If you're using windows, you should definitely try Microsoft Ice. It's fully automatic, but it works almost always. 
Oh, and it's really fast.
http://research.microsoft.com/en-us/um/redmond/groups/ivm/ice/


----------



## chasinglight (Dec 17, 2012)

Give hugin a try. It is free, pretty easy to use, and produces remarkable results. As an added bonus it has the ability to perfectly correct perspective, distortion, etc. http://hugin.sourceforge.net/


----------



## bycostello (Dec 18, 2012)

elements works fine for me...


----------



## rpt (Dec 19, 2012)

I use Autostitch. Does anyone else?


----------



## RustyTheGeek (Dec 19, 2012)

At first glance I thought the title read: Best *paranormal *photo stitching software. Kinda had me goin' there for a sec!


----------



## bran8 (Dec 19, 2012)

CS6 works great if you select cylindrical when you combine the photos.


----------



## jimmy kamballur (Dec 19, 2012)

autopano

http://www.panoplus.net/index.html#.UNGBuKw_eSc


----------



## canon816 (Dec 19, 2012)

I own PTGui Pro and CS6. For simple and easy to align images ptgui will suffice but for anything with complex situations, i.e. difficult to assign control points, or super large with multi-laters PS6 has a much better stitching engine.

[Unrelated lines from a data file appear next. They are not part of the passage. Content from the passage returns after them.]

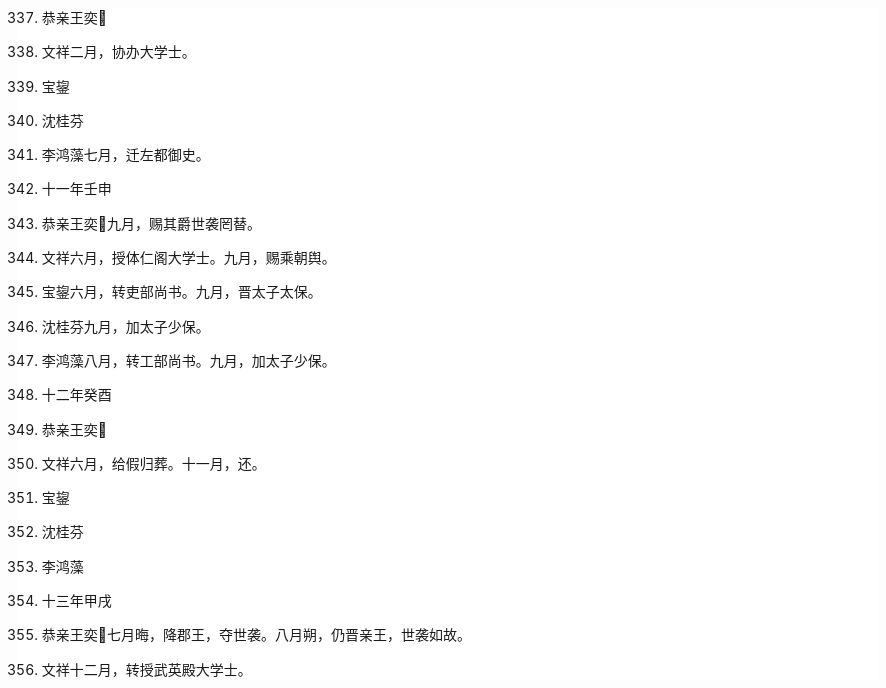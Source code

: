 337. <span id="表十七_军机大臣年表二-337"></span>
恭亲王奕

338. <span id="表十七_军机大臣年表二-338"></span>
文祥二月，协办大学士。

339. <span id="表十七_军机大臣年表二-339"></span>
宝鋆

340. <span id="表十七_军机大臣年表二-340"></span>
沈桂芬

341. <span id="表十七_军机大臣年表二-341"></span>
李鸿藻七月，迁左都御史。

342. <span id="表十七_军机大臣年表二-342"></span>
十一年壬申

343. <span id="表十七_军机大臣年表二-343"></span>
恭亲王奕九月，赐其爵世袭罔替。

344. <span id="表十七_军机大臣年表二-344"></span>
文祥六月，授体仁阁大学士。九月，赐乘朝舆。

345. <span id="表十七_军机大臣年表二-345"></span>
宝鋆六月，转吏部尚书。九月，晋太子太保。

346. <span id="表十七_军机大臣年表二-346"></span>
沈桂芬九月，加太子少保。

347. <span id="表十七_军机大臣年表二-347"></span>
李鸿藻八月，转工部尚书。九月，加太子少保。

348. <span id="表十七_军机大臣年表二-348"></span>
十二年癸酉

349. <span id="表十七_军机大臣年表二-349"></span>
恭亲王奕

350. <span id="表十七_军机大臣年表二-350"></span>
文祥六月，给假归葬。十一月，还。

351. <span id="表十七_军机大臣年表二-351"></span>
宝鋆

352. <span id="表十七_军机大臣年表二-352"></span>
沈桂芬

353. <span id="表十七_军机大臣年表二-353"></span>
李鸿藻

354. <span id="表十七_军机大臣年表二-354"></span>
十三年甲戌

355. <span id="表十七_军机大臣年表二-355"></span>
恭亲王奕七月晦，降郡王，夺世袭。八月朔，仍晋亲王，世袭如故。

356. <span id="表十七_军机大臣年表二-356"></span>
文祥十二月，转授武英殿大学士。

If you already have PS6 and you are not getting results you are happy with then you might want to learn the software a little better. There are several auto align selections and each one is tailored to a specific type of panorama and depending on lens characteristics one may perform better then another.

IMO PS6 is the best one out there and I have demoed several and have extensive experience with PTGui Pro. Nice thing is PTGui is cheap.


----------



## mws (Dec 19, 2012)

Hugin works well. It's free, has a insane amount of options, but has a bit of a learning curve.

http://hugin.sourceforge.net/


----------



## strikerwy (Dec 19, 2012)

I shoot quite a number of panoramic images. After much research and dabbling with several, I settled on PtGui as well. The interface is stupid easy, it processes images crazy fast, and the results are flawless. I shoot using a Manfrotto 303sph head at times, but I also shoot quite a number freehand. It deals with each type with equal aplomb. Some of my work has been printed from these files on metal prints at 4'x8'. One commercial application printed one panorama at 22' in length. They look beautiful. Here are some samples to show how well the software deals with overlap/edges. There was NO manipulation done to the software results.


----------



## emag (Dec 19, 2012)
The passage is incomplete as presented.